Andile Masuku probes Laurendeau on the realities of being Africa's advocate in corporate Japan and his conviction that African leaders are more "lonely" and isolated than corrupt, a perspective shaped by his years of what he terms "Gov-preneurship."
Key insights:
- On financial sovereignty: Alongside supporting fintech innovation, Laurendeau advocates fiercely for African countries maintaining control over their financial services infrastructure. His work co-founding Arifpay reflects the conviction that payments and banking form an economy's backbone.
- On Japanese business culture: Japanese organisations bring uncompromising quality standards to everything—"there's no such thing as downgrading." This limits their market share compared to Chinese competitors offering multiple price points, but creates superior knowledge transfer opportunities for African partners.
- On data-driven decisions: Investors don't want to "think long-term"—they want confidence in their decisions. Laurendeau's experience with big data analytics in Silicon Valley informs his approach to providing real-time, actionable intelligence rather than outdated World Bank reports.

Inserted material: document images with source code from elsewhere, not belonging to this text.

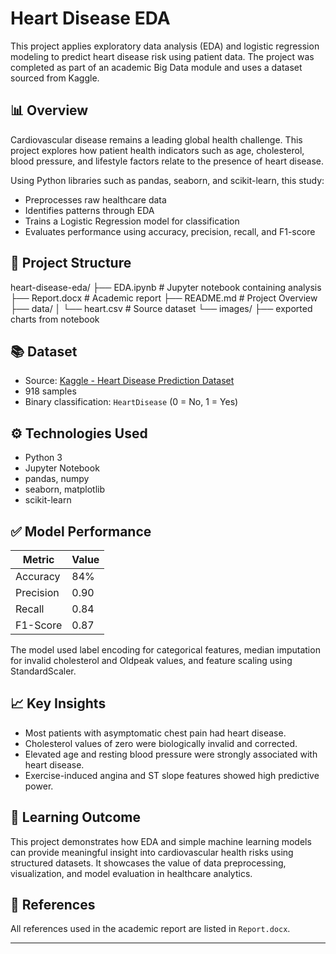 # Heart Disease EDA

This project applies exploratory data analysis (EDA) and logistic regression modeling to predict heart disease risk using patient data. The project was completed as part of an academic Big Data module and uses a dataset sourced from Kaggle.

## 📊 Overview

Cardiovascular disease remains a leading global health challenge. This project explores how patient health indicators such as age, cholesterol, blood pressure, and lifestyle factors relate to the presence of heart disease.

Using Python libraries such as pandas, seaborn, and scikit-learn, this study:
- Preprocesses raw healthcare data
- Identifies patterns through EDA
- Trains a Logistic Regression model for classification
- Evaluates performance using accuracy, precision, recall, and F1-score

## 📁 Project Structure

heart-disease-eda/
├── EDA.ipynb # Jupyter notebook containing analysis
├── Report.docx # Academic report
├── README.md # Project Overview
├── data/
│   └── heart.csv # Source dataset
└── images/
    ├── exported charts from notebook

## 📚 Dataset

- Source: [Kaggle - Heart Disease Prediction Dataset](https://www.kaggle.com/datasets/fedesoriano/heart-failure-prediction)
- 918 samples
- Binary classification: `HeartDisease` (0 = No, 1 = Yes)

## ⚙️ Technologies Used

- Python 3
- Jupyter Notebook
- pandas, numpy
- seaborn, matplotlib
- scikit-learn

## ✅ Model Performance

| Metric     | Value  |
|------------|--------|
| Accuracy   | 84%    |
| Precision  | 0.90   |
| Recall     | 0.84   |
| F1-Score   | 0.87   |

The model used label encoding for categorical features, median imputation for invalid cholesterol and Oldpeak values, and feature scaling using StandardScaler.

## 📈 Key Insights

- Most patients with asymptomatic chest pain had heart disease.
- Cholesterol values of zero were biologically invalid and corrected.
- Elevated age and resting blood pressure were strongly associated with heart disease.
- Exercise-induced angina and ST slope features showed high predictive power.

## 🧠 Learning Outcome

This project demonstrates how EDA and simple machine learning models can provide meaningful insight into cardiovascular health risks using structured datasets. It showcases the value of data preprocessing, visualization, and model evaluation in healthcare analytics.

## 📜 References

All references used in the academic report are listed in `Report.docx`.

---
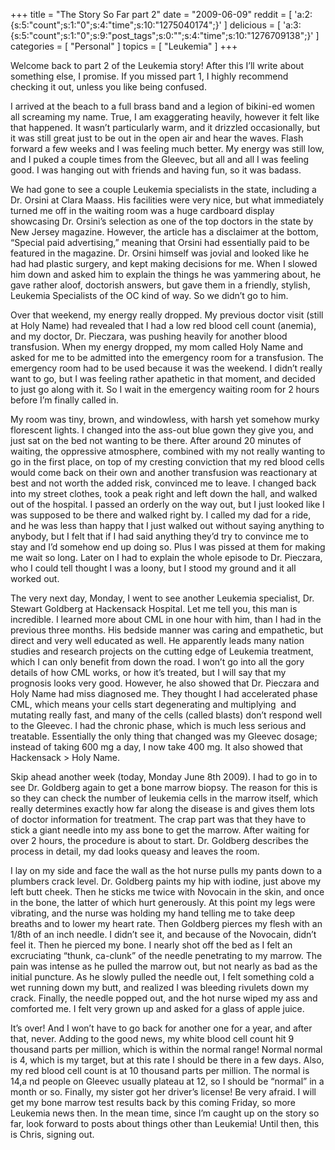 +++
title = "The Story So Far part 2"
date = "2009-06-09"
reddit = [ 'a:2:{s:5:"count";s:1:"0";s:4:"time";s:10:"1275040174";}' ]
delicious = [ 'a:3:{s:5:"count";s:1:"0";s:9:"post_tags";s:0:"";s:4:"time";s:10:"1276709138";}' ]
categories = [ "Personal" ]
topics = [ "Leukemia" ]
+++

Welcome back to part 2 of the Leukemia story! After this I&#8217;ll write about something else, I promise.<!--more--> If you missed part 1, I highly recommend checking it out, unless you like being confused.

I arrived at the beach to a full brass band and a legion of bikini-ed women all screaming my name. True, I am exaggerating heavily, however it felt like that happened. It wasn&#8217;t particularly warm, and it drizzled occasionally, but it was still great just to be out in the open air and hear the waves. Flash forward a few weeks and I was feeling much better. My energy was still low, and I puked a couple times from the Gleevec, but all and all I was feeling good. I was hanging out with friends and having fun, so it was badass.

We had gone to see a couple Leukemia specialists in the state, including a Dr. Orsini at Clara Maass. His facilities were very nice, but what immediately turned me off in the waiting room was a huge cardboard display showcasing Dr. Orsini&#8217;s selection as one of the top doctors in the state by New Jersey magazine. However, the article has a disclaimer at the bottom, &#8220;Special paid advertising,&#8221; meaning that Orsini had essentially paid to be featured in the magazine. Dr. Orsini himself was jovial and looked like he had had plastic surgery, and kept making decisions for me. When I slowed him down and asked him to explain the things he was yammering about, he gave rather aloof, doctorish answers, but gave them in a friendly, stylish, Leukemia Specialists of the OC kind of way. So we didn&#8217;t go to him.

Over that weekend, my energy really dropped. My previous doctor visit (still at Holy Name) had revealed that I had a low red blood cell count (anemia), and my doctor, Dr. Pieczara, was pushing heavily for another blood transfusion. When my energy dropped, my mom called Holy Name and asked for me to be admitted into the emergency room for a transfusion. The emergency room had to be used because it was the weekend. I didn&#8217;t really want to go, but I was feeling rather apathetic in that moment, and decided to just go along with it. So I wait in the emergency waiting room for 2 hours before I&#8217;m finally called in.

My room was tiny, brown, and windowless, with harsh yet somehow murky florescent lights. I changed into the ass-out blue gown they give you, and just sat on the bed not wanting to be there. After around 20 minutes of waiting, the oppressive atmosphere, combined with my not really wanting to go in the first place, on top of my cresting conviction that my red blood cells would come back on their own and another transfusion was reactionary at best and not worth the added risk, convinced me to leave. I changed back into my street clothes, took a peak right and left down the hall, and walked out of the hospital. I passed an orderly on the way out, but I just looked like I was supposed to be there and walked right by. I called my dad for a ride, and he was less than happy that I just walked out without saying anything to anybody, but I felt that if I had said anything they&#8217;d try to convince me to stay and I&#8217;d somehow end up doing so. Plus I was pissed at them for making me wait so long. Later on I had to explain the whole episode to Dr. Pieczara, who I could tell thought I was a loony, but I stood my ground and it all worked out.

The very next day, Monday, I went to see another Leukemia specialist, Dr. Stewart Goldberg at Hackensack Hospital. Let me tell you, this man is incredible. I learned more about CML in one hour with him, than I had in the previous three months. His bedside manner was caring and empathetic, but direct and very well educated as well. He apparently leads many nation studies and research projects on the cutting edge of Leukemia treatment, which I can only benefit from down the road. I won&#8217;t go into all the gory details of how CML works, or how it&#8217;s treated, but I will say that my prognosis looks very good. However, he also showed that Dr. Pieczara and Holy Name had miss diagnosed me. They thought I had accelerated phase CML, which means your cells start degenerating and multiplying  and mutating really fast, and many of the cells (called blasts) don&#8217;t respond well to the Gleevec. I had the chronic phase, which is much less serious and treatable. Essentially the only thing that changed was my Gleevec dosage; instead of taking 600 mg a day, I now take 400 mg. It also showed that Hackensack > Holy Name.

Skip ahead another week (today, Monday June 8th 2009). I had to go in to see Dr. Goldberg again to get a bone marrow biopsy. The reason for this is so they can check the number of leukemia cells in the marrow itself, which really determines exactly how far along the disease is and gives them lots of doctor information for treatment. The crap part was that they have to stick a giant needle into my ass bone to get the marrow. After waiting for over 2 hours, the procedure is about to start. Dr. Goldberg describes the process in detail, my dad looks queasy and leaves the room.

I lay on my side and face the wall as the hot nurse pulls my pants down to a plumbers crack level. Dr. Goldberg paints my hip with iodine, just above my left butt cheek. Then he sticks me twice with Novocain in the skin, and once in the bone, the latter of which hurt generously. At this point my legs were vibrating, and the nurse was holding my hand telling me to take deep breaths and to lower my heart rate. Then Goldberg pierces my flesh with an 1/8th of an inch needle. I didn&#8217;t see it, and because of the Novocain, didn&#8217;t feel it. Then he pierced my bone. I nearly shot off the bed as I felt an excruciating &#8220;thunk, ca-clunk&#8221; of the needle penetrating to my marrow. The pain was intense as he pulled the marrow out, but not nearly as bad as the initial puncture. As he slowly pulled the needle out, I felt something cold a wet running down my butt, and realized I was bleeding rivulets down my crack. Finally, the needle popped out, and the hot nurse wiped my ass and comforted me. I felt very grown up and asked for a glass of apple juice.

It&#8217;s over! And I won&#8217;t have to go back for another one for a year, and after that, never. Adding to the good news, my white blood cell count hit 9 thousand parts per million, which is within the normal range! Normal normal is 4, which is my target, but at this rate I should be there in a few days. Also, my red blood cell count is at 10 thousand parts per million. The normal is 14,a nd people on Gleevec usually plateau at 12, so I should be &#8220;normal&#8221; in a month or so. Finally, my sister got her driver&#8217;s license! Be very afraid. I will get my bone marrow test results back by this coming Friday, so more Leukemia news then. In the mean time, since I&#8217;m caught up on the story so far, look forward to posts about things other than Leukemia! Until then, this is Chris, signing out.
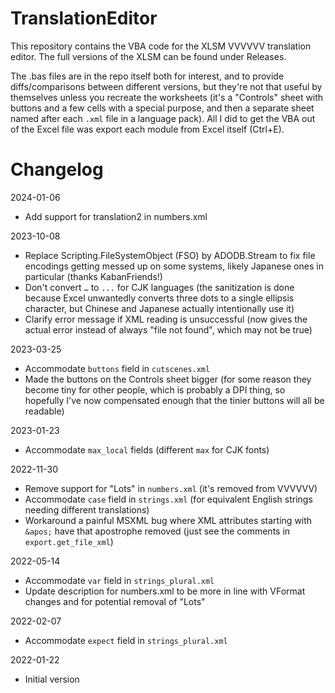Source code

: # TranslationEditor

This repository contains the VBA code for the XLSM VVVVVV translation editor. The full versions of the XLSM can be found under Releases.

The .bas files are in the repo itself both for interest, and to provide diffs/comparisons between different versions, but they're not that useful by themselves unless you recreate the worksheets (it's a "Controls" sheet with buttons and a few cells with a special purpose, and then a separate sheet named after each `.xml` file in a language pack). All I did to get the VBA out of the Excel file was export each module from Excel itself (Ctrl+E).


# Changelog

2024-01-06
- Add support for translation2 in numbers.xml

2023-10-08
- Replace Scripting.FileSystemObject (FSO) by ADODB.Stream to fix file encodings getting messed up on some systems, likely Japanese ones in particular (thanks KabanFriends!)
- Don't convert `…` to `...` for CJK languages (the sanitization is done because Excel unwantedly converts three dots to a single ellipsis character, but Chinese and Japanese actually intentionally use it)
- Clarify error message if XML reading is unsuccessful (now gives the actual error instead of always "file not found", which may not be true)

2023-03-25
- Accommodate `buttons` field in `cutscenes.xml`
- Made the buttons on the Controls sheet bigger (for some reason they become tiny for other people, which is probably a DPI thing, so hopefully I've now compensated enough that the tinier buttons will all be readable)

2023-01-23
- Accommodate `max_local` fields (different `max` for CJK fonts)

2022-11-30
- Remove support for "Lots" in `numbers.xml` (it's removed from VVVVVV)
- Accommodate `case` field in `strings.xml` (for equivalent English strings needing different translations)
- Workaround a painful MSXML bug where XML attributes starting with `&apos;` have that apostrophe removed (just see the comments in `export.get_file_xml`)

2022-05-14
- Accommodate `var` field in `strings_plural.xml`
- Update description for numbers.xml to be more in line with VFormat changes and for potential removal of "Lots"

2022-02-07
- Accommodate `expect` field in `strings_plural.xml`

2022-01-22
- Initial version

- On innovation vs infrastructure: African entrepreneurs risk becoming "lazy" by chasing trendy technologies while neglecting "boring" fundamentals
- On regulatory capture: Even respected institutions like Ethiopian Airlines can "violate rules, specifically on payments" when regulators lack capacity or clear enforcement prioritisation.
- On institutional building: African countries need people willing to do "Gov-preneurship": embedding with governments to build policies, institutions, and strategic frameworks. Most leaders are "lonely" and welcome diaspora expertise, contrary to corruption narratives.
- On competitive dynamics: The Safaricom vs incumbent banking lobby in Ethiopia illustrated how innovation and sovereignty can align. Ethiopian policies successfully maintained technology transfer and knowledge building whilst enabling competition.
- On execution over ideology: Management consulting in emerging markets requires output orientation, not retainer relationships. Clients want expert advice immediately, not consultant armies producing fancy acronyms and quadrant analyses.
Notable moments:
- Why Laurendeau switched from mechanical and aerospace engineering (ENSTA France, Georgia Tech) to management consulting after realising security clearance barriers would limit his US career prospects
- His observation that at Africa-focused investment conferences in Japan, "people were talking about Africa...with no Africans in the room"
- Arifpay achieving profitability and dividend distribution, proving African fintech could build sustainable, high-performing teams rapidly
- His frank assessment that young Africans show more "thirst" for knowledge and change than their counterparts in developed economies, despite having fewer resources
The contrarian take:
Laurendeau's most provocative insight challenges the "patient capital" narrative that dominates African investment discourse. Rather than asking investors to adopt longer time horizons, he argues African markets should provide the confidence and data quality that enables rapid decision-making.
His positioning in Tokyo reflects this philosophy: instead of waiting for Japanese companies to discover Africa, he's bringing African market intelligence directly to their boardrooms with the same quality standards they expect domestically.
"Investors don't want to think long term. They have options. So if you tell them, 'Oh, you need to think long term,' that's not the right type of answer."